__EXERCISE__:
In the entries below, find the line containing "- Capturar eventos" and the line containing "- Compatibilidad con". Copy those two lines and everything between them exactly, and only that.

__DATA SHOWN__:
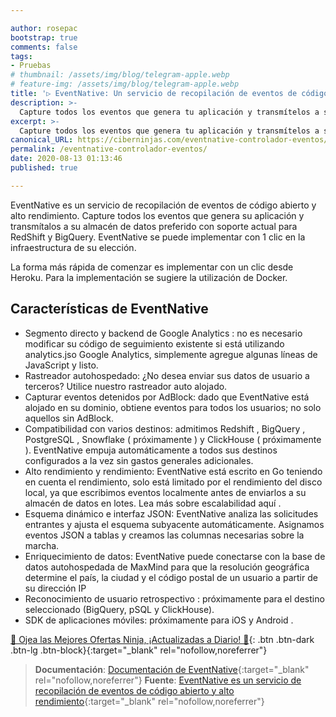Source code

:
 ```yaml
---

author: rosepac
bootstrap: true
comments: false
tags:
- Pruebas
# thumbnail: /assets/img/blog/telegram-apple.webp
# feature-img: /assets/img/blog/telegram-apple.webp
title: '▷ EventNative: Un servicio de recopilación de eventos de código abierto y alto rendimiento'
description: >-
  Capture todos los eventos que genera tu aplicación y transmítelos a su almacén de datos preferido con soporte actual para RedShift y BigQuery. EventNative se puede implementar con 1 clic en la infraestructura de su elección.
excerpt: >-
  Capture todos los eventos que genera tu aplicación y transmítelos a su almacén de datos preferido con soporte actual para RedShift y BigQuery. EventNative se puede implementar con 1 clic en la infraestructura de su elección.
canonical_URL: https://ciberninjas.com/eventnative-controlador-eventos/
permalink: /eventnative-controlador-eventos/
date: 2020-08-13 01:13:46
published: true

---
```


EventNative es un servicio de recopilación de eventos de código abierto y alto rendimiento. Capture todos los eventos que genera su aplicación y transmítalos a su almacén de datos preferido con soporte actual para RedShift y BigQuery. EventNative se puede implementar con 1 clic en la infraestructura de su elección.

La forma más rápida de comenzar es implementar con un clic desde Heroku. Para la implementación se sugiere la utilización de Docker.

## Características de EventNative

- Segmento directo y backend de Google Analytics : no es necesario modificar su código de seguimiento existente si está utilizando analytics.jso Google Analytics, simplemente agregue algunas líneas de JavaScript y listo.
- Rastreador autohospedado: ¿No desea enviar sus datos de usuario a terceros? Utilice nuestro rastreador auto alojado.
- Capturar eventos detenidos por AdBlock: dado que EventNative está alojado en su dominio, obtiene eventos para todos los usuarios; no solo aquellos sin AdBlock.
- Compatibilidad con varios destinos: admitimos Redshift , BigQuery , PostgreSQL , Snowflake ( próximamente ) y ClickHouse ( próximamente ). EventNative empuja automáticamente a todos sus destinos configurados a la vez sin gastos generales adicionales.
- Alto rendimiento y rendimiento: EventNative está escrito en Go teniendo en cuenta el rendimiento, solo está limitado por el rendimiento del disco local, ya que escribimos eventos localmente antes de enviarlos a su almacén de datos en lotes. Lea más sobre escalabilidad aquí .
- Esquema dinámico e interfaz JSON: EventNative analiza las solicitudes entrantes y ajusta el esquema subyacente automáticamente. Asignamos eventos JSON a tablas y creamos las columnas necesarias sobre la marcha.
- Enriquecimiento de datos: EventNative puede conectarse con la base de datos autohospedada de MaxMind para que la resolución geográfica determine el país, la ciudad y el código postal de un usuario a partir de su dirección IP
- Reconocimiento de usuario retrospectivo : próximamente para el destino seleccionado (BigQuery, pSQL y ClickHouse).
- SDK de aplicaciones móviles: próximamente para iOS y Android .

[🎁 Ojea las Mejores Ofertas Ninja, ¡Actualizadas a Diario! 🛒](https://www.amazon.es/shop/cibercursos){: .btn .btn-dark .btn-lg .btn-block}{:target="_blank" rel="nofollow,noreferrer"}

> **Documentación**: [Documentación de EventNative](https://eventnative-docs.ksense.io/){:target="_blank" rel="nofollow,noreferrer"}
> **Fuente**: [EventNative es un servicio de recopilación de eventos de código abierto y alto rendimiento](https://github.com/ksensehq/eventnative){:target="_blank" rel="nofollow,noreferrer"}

__REPLY__:
- Capturar eventos detenidos por AdBlock: dado que EventNative está alojado en su dominio, obtiene eventos para todos los usuarios; no solo aquellos sin AdBlock.
- Compatibilidad con varios destinos: admitimos Redshift , BigQuery , PostgreSQL , Snowflake ( próximamente ) y ClickHouse ( próximamente ). EventNative empuja automáticamente a todos sus destinos configurados a la vez sin gastos generales adicionales.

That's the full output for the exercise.